8: And he said, "Take heed that you are not led astray; for many will come in my name, saying, `I am he!' and, `The time is at hand!' Do not go after them.
9: And when you hear of wars and tumults, do not be terrified; for this must first take place, but the end will not be at once."
10: Then he said to them, "Nation will rise against nation, and kingdom against kingdom;
11: there will be great earthquakes, and in various places famines and pestilences; and there will be terrors and great signs from heaven.
12: But before all this they will lay their hands on you and persecute you, delivering you up to the synagogues and prisons, and you will be brought before kings and governors for my name's sake.
13: This will be a time for you to bear testimony.
14: Settle it therefore in your minds, not to meditate beforehand how to answer;
15: for I will give you a mouth and wisdom, which none of your adversaries will be able to withstand or contradict.
16: You will be delivered up even by parents and brothers and kinsmen and friends, and some of you they will put to death;
17: you will be hated by all for my name's sake.
18: But not a hair of your head will perish.
19: By your endurance you will gain your lives.
20: "But when you see Jerusalem surrounded by armies, then know that its desolation has come near.
21: Then let those who are in Judea flee to the mountains, and let those who are inside the city depart, and let not those who are out in the country enter it;
22: for these are days of vengeance, to fulfil all that is written.
23: Alas for those who are with child and for those who give suck in those days! For great distress shall be upon the earth and wrath upon this people;
24: they will fall by the edge of the sword, and be led captive among all nations; and Jerusalem will be trodden down by the Gentiles, until the times of the Gentiles are fulfilled.

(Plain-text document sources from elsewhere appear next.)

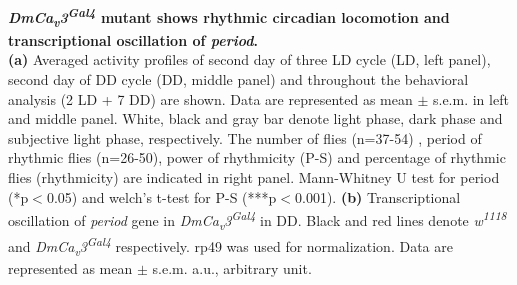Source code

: \label{fig:4}
\textbf{ \emph{DmCa\textsubscript{v}3\textsuperscript{Gal4}} mutant shows rhythmic circadian locomotion and transcriptional oscillation of \emph{period}.}
\\
\textbf{(a)} Averaged activity profiles of second day of three LD cycle (LD, left panel), second day of DD cycle (DD, middle panel) and throughout the behavioral analysis (2 LD + 7 DD) are shown.
Data are represented as mean $\pm$ s.e.m. in left and middle panel.
White, black and gray bar denote light phase, dark phase and subjective light phase, respectively.
The number of flies (n=37-54) , period of rhythmic flies (n=26-50), power of rhythmicity (P-S) and percentage of rhythmic flies (rhythmicity) are indicated in right panel.
Mann-Whitney U test for period (*p$<$0.05) and welch's t-test for P-S (***p$<$0.001). 
\textbf{(b)} Transcriptional oscillation of \emph{period} gene in  \emph{DmCa\textsubscript{v}3\textsuperscript{Gal4}} in DD. Black and red lines denote \emph{w\textsuperscript{1118}} and \emph{DmCa\textsubscript{v}3\textsuperscript{Gal4}} respectively. rp49 was used for normalization.
Data are represented as mean $\pm$ s.e.m.
a.u., arbitrary unit.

25: "And there will be signs in sun and moon and stars, and upon the earth distress of nations in perplexity at the roaring of the sea and the waves,
26: men fainting with fear and with foreboding of what is coming on the world; for the powers of the heavens will be shaken.
27: And then they will see the Son of man coming in a cloud with power and great glory.

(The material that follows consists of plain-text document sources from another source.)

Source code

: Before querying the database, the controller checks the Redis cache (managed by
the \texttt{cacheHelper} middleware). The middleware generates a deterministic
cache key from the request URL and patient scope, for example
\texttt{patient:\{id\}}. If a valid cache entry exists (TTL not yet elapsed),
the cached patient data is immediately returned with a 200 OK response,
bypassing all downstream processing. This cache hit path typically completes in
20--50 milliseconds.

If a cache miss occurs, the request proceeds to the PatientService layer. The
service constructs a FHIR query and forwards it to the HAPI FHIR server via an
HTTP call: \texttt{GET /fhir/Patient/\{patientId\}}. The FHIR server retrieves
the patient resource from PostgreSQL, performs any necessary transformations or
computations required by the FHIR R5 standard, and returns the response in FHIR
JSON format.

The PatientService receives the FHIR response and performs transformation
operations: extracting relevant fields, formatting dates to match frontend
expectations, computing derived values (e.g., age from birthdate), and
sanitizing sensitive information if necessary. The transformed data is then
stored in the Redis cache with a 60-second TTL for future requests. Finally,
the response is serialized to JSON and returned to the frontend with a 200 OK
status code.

28: Now when these things begin to take place, look up and raise your heads, because your redemption is drawing near."
29: And he told them a parable: "Look at the fig tree, and all the trees;
30: as soon as they come out in leaf, you see for yourselves and know that the summer is already near.
31: So also, when you see these things taking place, you know that the kingdom of God is near.
32: Truly, I say to you, this generation will not pass away till all has taken place.
33: Heaven and earth will pass away, but my words will not pass away.
34: "But take heed to yourselves lest your hearts be weighed down with dissipation and drunkenness and cares of this life, and that day come upon you suddenly like a snare;
35: for it will come upon all who dwell upon the face of the whole earth.
36: But watch at all times, praying that you may have strength to escape all these things that will take place, and to stand before the Son of man."
37: And every day he was teaching in the temple, but at night he went out and lodged on the mount called Olivet.
38: And early in the morning all the people came to him in the temple to hear him.